> Data shown
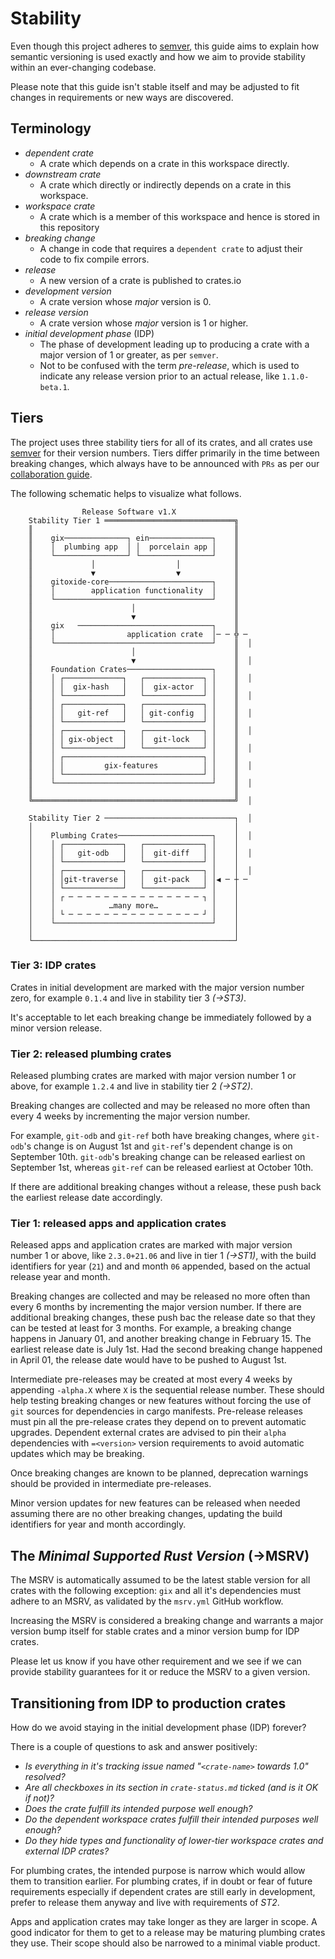 # Stability

Even though this project adheres to [semver], this guide aims to explain how semantic versioning is used exactly and how we aim to provide stability within an
ever-changing codebase.

Please note that this guide isn't stable itself and may be adjusted to fit changes in requirements or new ways are discovered.

## Terminology

- _dependent crate_
  - A crate which depends on a crate in this workspace directly.
- _downstream crate_
  - A crate which directly or indirectly depends on a crate in this workspace.
- _workspace crate_
  - A crate which is a member of this workspace and hence is stored in this repository
- _breaking change_
  - A change in code that requires a `dependent crate` to adjust their code to fix compile errors.
- _release_
  - A new version of a crate is published to crates.io
- _development version_
  - A crate version whose _major_ version is 0.
- _release version_
  - A crate version whose _major_ version is 1 or higher.
- _initial development phase_ (IDP)
  - The phase of development leading up to producing a crate with a major version of 1 or greater, as per `semver`.
  - Not to be confused with the term _pre-release_, which is used to indicate any release version prior to an actual release, like `1.1.0-beta.1`.

## Tiers

The project uses three stability tiers for all of its crates, and all crates use [semver] for their version numbers.
Tiers differ primarily in the time between breaking changes, which always have to be announced with `PRs` as per
our [collaboration guide].

The following schematic helps to visualize what follows.

```text
                Release Software v1.X                 
    Stability Tier 1 ═════════════════════════════╗   
    ║                                             ║   
    ║    gix──────────────┐ ein──────────────┐    ║   
    ║    │  plumbing app  │ │  porcelain app │    ║   
    ║    └────────────────┘ └────────────────┘    ║   
    ║             │                  │            ║   
    ║             ▼                  ▼            ║   
    ║    gitoxide-core───────────────────────┐    ║   
    ║    │        application functionality  │    ║   
    ║    └───────────────────────────────────┘    ║   
    ║                      │                      ║   
    ║                      ▼                      ║   
    ║    gix   ──────────────────────────────┐    ║   
    ║    │                application crate  │─ ─ ╬ ─ 
    ║    └───────────────────────────────────┘    ║  │
    ║                      │                      ║   
    ║                      ▼                      ║  │
    ║    Foundation Crates───────────────────┐    ║   
    ║    │ ┌─────────────┐   ┌─────────────┐ │    ║  │
    ║    │ │  gix-hash   │   │  gix-actor  │ │    ║   
    ║    │ └─────────────┘   └─────────────┘ │    ║  │
    ║    │ ┌─────────────┐   ┌─────────────┐ │    ║   
    ║    │ │   git-ref   │   │ git-config  │ │    ║  │
    ║    │ └─────────────┘   └─────────────┘ │    ║   
    ║    │ ┌─────────────┐   ┌─────────────┐ │    ║  │
    ║    │ │ gix-object  │   │  git-lock   │ │    ║   
    ║    │ └─────────────┘   └─────────────┘ │    ║  │
    ║    │ ┌───────────────────────────────┐ │    ║   
    ║    │ │         gix-features          │ │    ║  │
    ║    │ └───────────────────────────────┘ │    ║   
    ║    └───────────────────────────────────┘    ║  │
    ║                                             ║   
    ╚═════════════════════════════════════════════╝  │
                                                      
    Stability Tier 2 ─────────────────────────────┐  │
    │                                             │   
    │    Plumbing Crates─────────────────────┐    │  │
    │    │ ┌─────────────┐   ┌─────────────┐ │    │   
    │    │ │   git-odb   │   │  git-diff   │ │    │  │
    │    │ └─────────────┘   └─────────────┘ │    │   
    │    │ ┌─────────────┐   ┌─────────────┐ │    │  │
    │    │ │git-traverse │   │  git-pack   │ │◀ ─ ┼ ─ 
    │    │ └─────────────┘   └─────────────┘ │    │   
    │    │ ┌ ─ ─ ─ ─ ─ ─ ─ ─ ─ ─ ─ ─ ─ ─ ─ ┐ │    │   
    │    │            …many more…            │    │   
    │    │ └ ─ ─ ─ ─ ─ ─ ─ ─ ─ ─ ─ ─ ─ ─ ─ ┘ │    │   
    │    └───────────────────────────────────┘    │   
    │                                             │   
    └─────────────────────────────────────────────┘
```

### Tier 3: IDP crates

Crates in initial development are marked with the major version number zero, for example `0.1.4` and live in stability tier 3 _(->ST3)_.

It's acceptable to let each breaking change be immediately followed by a minor version release.

### Tier 2: released plumbing crates

Released plumbing crates are marked with major version number 1 or above, for example `1.2.4` and live in stability tier 2 _(->ST2)_.

Breaking changes are collected and may be released no more often than every 4 weeks by incrementing the major version number.

For example, `git-odb` and `git-ref` both have breaking changes, where `git-odb`'s change is on August 1st and `git-ref`'s dependent change
is on September 10th. `git-odb`'s breaking change can be released earliest on September 1st, whereas `git-ref` can be released earliest at October 10th.

If there are additional breaking changes without a release, these push back the earliest release date accordingly.

### Tier 1: released apps and application crates

Released apps and application crates are marked with major version number 1 or above, like `2.3.0+21.06` and live in tier 1 _(->ST1)_,
with the build identifiers for year (`21`) and and month `06` appended, based on the actual release year and month.

Breaking changes are collected and may be released no more often than every 6 months by incrementing the major version number. If there are additional breaking changes,
these push bac the release date so that they can be tested at least for 3 months. For example, a breaking change happens in January 01, and another breaking change in February 15.
The earliest release date is July 1st. Had the second breaking change happened in April 01, the release date would have to be pushed to August 1st.

Intermediate pre-releases may be created at most every 4 weeks by appending `-alpha.X` where `X` is the sequential release number. These should help testing
breaking changes or new features without forcing the use of `git` sources for dependencies in cargo manifests. Pre-release releases must pin all the pre-release
crates they depend on to prevent automatic upgrades. Dependent external crates are advised to pin their `alpha` dependencies with `=<version>` version requirements to avoid
automatic updates which may be breaking.

Once breaking changes are known to be planned, deprecation warnings should be provided in intermediate pre-releases.

Minor version updates for new features can be released when needed assuming there are no other breaking changes, updating the build identifiers for year and month accordingly.

## The _Minimal Supported Rust Version_ (->MSRV)

The MSRV is automatically assumed to be the latest stable version for all crates with the following exception: `gix` and all it's dependencies must
adhere to an MSRV, as validated by the `msrv.yml` GitHub workflow.

Increasing the MSRV is considered a breaking change and warrants a major version bump itself for stable crates and a minor version bump for IDP crates.

Please let us know if you have other requirement and we see if we can provide stability guarantees for it or reduce the MSRV to a given version.

## Transitioning from IDP to production crates

How do we avoid staying in the initial development phase (IDP) forever?

There is a couple of questions to ask and answer positively:

- _Is everything in it's tracking issue named "`<crate-name>` towards 1.0" resolved?_
- _Are all checkboxes in its section in `crate-status.md` ticked (and is it OK if not)?_
- _Does the crate fulfill its intended purpose well enough?_
- _Do the dependent workspace crates fulfill their intended purposes well enough?_
- _Do they hide types and functionality of lower-tier workspace crates and external IDP crates?_

For plumbing crates, the intended purpose is narrow which would allow them to transition earlier. For plumbing crates, if in doubt or fear of future requirements
especially if dependent crates are still early in development, prefer to release them anyway and live with requirements of _ST2_.

Apps and application crates may take longer as they are larger in scope. A good indicator for them to get to a release may be maturing plumbing crates they
use. Their scope should also be narrowed to a minimal viable product.

[semver]: https://semver.org
[collaboration guide]: https://github.com/Byron/gitoxide/blob/main/COLLABORATING.md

> Task item
Set every line of the records down again exactly, and exclude all pictures.

> Answer below
 # Stability

Even though this project adheres to [semver], this guide aims to explain how semantic versioning is used exactly and how we aim to provide stability within an
ever-changing codebase.

Please note that this guide isn't stable itself and may be adjusted to fit changes in requirements or new ways are discovered.

## Terminology

- _dependent crate_
  - A crate which depends on a crate in this workspace directly.
- _downstream crate_
  - A crate which directly or indirectly depends on a crate in this workspace.
- _workspace crate_
  - A crate which is a member of this workspace and hence is stored in this repository
- _breaking change_
  - A change in code that requires a `dependent crate` to adjust their code to fix compile errors.
- _release_
  - A new version of a crate is published to crates.io
- _development version_
  - A crate version whose _major_ version is 0.
- _release version_
  - A crate version whose _major_ version is 1 or higher.
- _initial development phase_ (IDP)
  - The phase of development leading up to producing a crate with a major version of 1 or greater, as per `semver`.
  - Not to be confused with the term _pre-release_, which is used to indicate any release version prior to an actual release, like `1.1.0-beta.1`.

## Tiers

The project uses three stability tiers for all of its crates, and all crates use [semver] for their version numbers.
Tiers differ primarily in the time between breaking changes, which always have to be announced with `PRs` as per
our [collaboration guide].

The following schematic helps to visualize what follows.

```text
                Release Software v1.X                 
    Stability Tier 1 ═════════════════════════════╗   
    ║                                             ║   
    ║    gix──────────────┐ ein──────────────┐    ║   
    ║    │  plumbing app  │ │  porcelain app │    ║   
    ║    └────────────────┘ └────────────────┘    ║   
    ║             │                  │            ║   
    ║             ▼                  ▼            ║   
    ║    gitoxide-core───────────────────────┐    ║   
    ║    │        application functionality  │    ║   
    ║    └───────────────────────────────────┘    ║   
    ║                      │                      ║   
    ║                      ▼                      ║   
    ║    gix   ──────────────────────────────┐    ║   
    ║    │                application crate  │─ ─ ╬ ─ 
    ║    └───────────────────────────────────┘    ║  │
    ║                      │                      ║   
    ║                      ▼                      ║  │
    ║    Foundation Crates───────────────────┐    ║   
    ║    │ ┌─────────────┐   ┌─────────────┐ │    ║  │
    ║    │ │  gix-hash   │   │  gix-actor  │ │    ║   
    ║    │ └─────────────┘   └─────────────┘ │    ║  │
    ║    │ ┌─────────────┐   ┌─────────────┐ │    ║   
    ║    │ │   git-ref   │   │ git-config  │ │    ║  │
    ║    │ └─────────────┘   └─────────────┘ │    ║   
    ║    │ ┌─────────────┐   ┌─────────────┐ │    ║  │
    ║    │ │ gix-object  │   │  git-lock   │ │    ║   
    ║    │ └─────────────┘   └─────────────┘ │    ║  │
    ║    │ ┌───────────────────────────────┐ │    ║   
    ║    │ │         gix-features          │ │    ║  │
    ║    │ └───────────────────────────────┘ │    ║   
    ║    └───────────────────────────────────┘    ║  │
    ║                                             ║   
    ╚═════════════════════════════════════════════╝  │
                                                      
    Stability Tier 2 ─────────────────────────────┐  │
    │                                             │   
    │    Plumbing Crates─────────────────────┐    │  │
    │    │ ┌─────────────┐   ┌─────────────┐ │    │   
    │    │ │   git-odb   │   │  git-diff   │ │    │  │
    │    │ └─────────────┘   └─────────────┘ │    │   
    │    │ ┌─────────────┐   ┌─────────────┐ │    │  │
    │    │ │git-traverse │   │  git-pack   │ │◀ ─ ┼ ─ 
    │    │ └─────────────┘   └─────────────┘ │    │   
    │    │ ┌ ─ ─ ─ ─ ─ ─ ─ ─ ─ ─ ─ ─ ─ ─ ─ ┐ │    │   
    │    │            …many more…            │    │   
    │    │ └ ─ ─ ─ ─ ─ ─ ─ ─ ─ ─ ─ ─ ─ ─ ─ ┘ │    │   
    │    └───────────────────────────────────┘    │   
    │                                             │   
    └─────────────────────────────────────────────┘
```

### Tier 3: IDP crates

Crates in initial development are marked with the major version number zero, for example `0.1.4` and live in stability tier 3 _(->ST3)_.

It's acceptable to let each breaking change be immediately followed by a minor version release.

### Tier 2: released plumbing crates

Released plumbing crates are marked with major version number 1 or above, for example `1.2.4` and live in stability tier 2 _(->ST2)_.

Breaking changes are collected and may be released no more often than every 4 weeks by incrementing the major version number.

For example, `git-odb` and `git-ref` both have breaking changes, where `git-odb`'s change is on August 1st and `git-ref`'s dependent change
is on September 10th. `git-odb`'s breaking change can be released earliest on September 1st, whereas `git-ref` can be released earliest at October 10th.

If there are additional breaking changes without a release, these push back the earliest release date accordingly.

### Tier 1: released apps and application crates

Released apps and application crates are marked with major version number 1 or above, like `2.3.0+21.06` and live in tier 1 _(->ST1)_,
with the build identifiers for year (`21`) and and month `06` appended, based on the actual release year and month.

Breaking changes are collected and may be released no more often than every 6 months by incrementing the major version number. If there are additional breaking changes,
these push bac the release date so that they can be tested at least for 3 months. For example, a breaking change happens in January 01, and another breaking change in February 15.
The earliest release date is July 1st. Had the second breaking change happened in April 01, the release date would have to be pushed to August 1st.

Intermediate pre-releases may be created at most every 4 weeks by appending `-alpha.X` where `X` is the sequential release number. These should help testing
breaking changes or new features without forcing the use of `git` sources for dependencies in cargo manifests. Pre-release releases must pin all the pre-release
crates they depend on to prevent automatic upgrades. Dependent external crates are advised to pin their `alpha` dependencies with `=<version>` version requirements to avoid
automatic updates which may be breaking.

Once breaking changes are known to be planned, deprecation warnings should be provided in intermediate pre-releases.

Minor version updates for new features can be released when needed assuming there are no other breaking changes, updating the build identifiers for year and month accordingly.

## The _Minimal Supported Rust Version_ (->MSRV)

The MSRV is automatically assumed to be the latest stable version for all crates with the following exception: `gix` and all it's dependencies must
adhere to an MSRV, as validated by the `msrv.yml` GitHub workflow.

Increasing the MSRV is considered a breaking change and warrants a major version bump itself for stable crates and a minor version bump for IDP crates.

Please let us know if you have other requirement and we see if we can provide stability guarantees for it or reduce the MSRV to a given version.

## Transitioning from IDP to production crates

How do we avoid staying in the initial development phase (IDP) forever?

There is a couple of questions to ask and answer positively:

- _Is everything in it's tracking issue named "`<crate-name>` towards 1.0" resolved?_
- _Are all checkboxes in its section in `crate-status.md` ticked (and is it OK if not)?_
- _Does the crate fulfill its intended purpose well enough?_
- _Do the dependent workspace crates fulfill their intended purposes well enough?_
- _Do they hide types and functionality of lower-tier workspace crates and external IDP crates?_

For plumbing crates, the intended purpose is narrow which would allow them to transition earlier. For plumbing crates, if in doubt or fear of future requirements
especially if dependent crates are still early in development, prefer to release them anyway and live with requirements of _ST2_.

Apps and application crates may take longer as they are larger in scope. A good indicator for them to get to a release may be maturing plumbing crates they
use. Their scope should also be narrowed to a minimal viable product.

[semver]: https://semver.org
[collaboration guide]: https://github.com/Byron/gitoxide/blob/main/COLLABORATING.md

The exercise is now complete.